Input material below:

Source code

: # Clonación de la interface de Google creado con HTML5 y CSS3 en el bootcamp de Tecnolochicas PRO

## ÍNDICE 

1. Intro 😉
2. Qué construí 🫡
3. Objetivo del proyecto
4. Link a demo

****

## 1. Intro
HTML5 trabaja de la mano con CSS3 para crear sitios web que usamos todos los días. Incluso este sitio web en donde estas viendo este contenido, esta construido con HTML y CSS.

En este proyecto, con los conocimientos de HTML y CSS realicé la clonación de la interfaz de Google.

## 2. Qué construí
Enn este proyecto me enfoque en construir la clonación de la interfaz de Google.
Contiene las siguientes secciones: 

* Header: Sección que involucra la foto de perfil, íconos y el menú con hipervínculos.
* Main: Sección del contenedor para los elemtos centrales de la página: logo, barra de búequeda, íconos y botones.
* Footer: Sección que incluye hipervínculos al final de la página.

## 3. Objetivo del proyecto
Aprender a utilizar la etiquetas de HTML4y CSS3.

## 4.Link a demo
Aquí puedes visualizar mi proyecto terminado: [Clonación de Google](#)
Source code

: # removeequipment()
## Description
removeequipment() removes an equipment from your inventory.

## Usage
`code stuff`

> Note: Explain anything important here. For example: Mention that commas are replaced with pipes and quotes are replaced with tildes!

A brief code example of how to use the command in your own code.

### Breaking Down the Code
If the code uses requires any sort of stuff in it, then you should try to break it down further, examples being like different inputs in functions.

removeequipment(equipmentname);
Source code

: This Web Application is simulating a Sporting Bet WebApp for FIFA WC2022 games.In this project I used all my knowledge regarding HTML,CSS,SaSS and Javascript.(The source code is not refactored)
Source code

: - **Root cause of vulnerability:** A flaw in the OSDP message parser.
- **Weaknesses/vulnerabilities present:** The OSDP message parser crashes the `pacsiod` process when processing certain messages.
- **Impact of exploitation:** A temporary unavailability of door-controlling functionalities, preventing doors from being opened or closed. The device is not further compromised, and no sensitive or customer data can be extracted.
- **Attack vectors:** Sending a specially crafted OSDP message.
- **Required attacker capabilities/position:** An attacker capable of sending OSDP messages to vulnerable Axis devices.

End of Input material.

▶ _Exercise instructions_
Could you please find every line of the listing above holding the string "íconos" and copy it?

▶ _Answer space_
* Header: Sección que involucra la foto de perfil, íconos y el menú con hipervínculos.
* Main: Sección del contenedor para los elemtos centrales de la página: logo, barra de búequeda, íconos y botones.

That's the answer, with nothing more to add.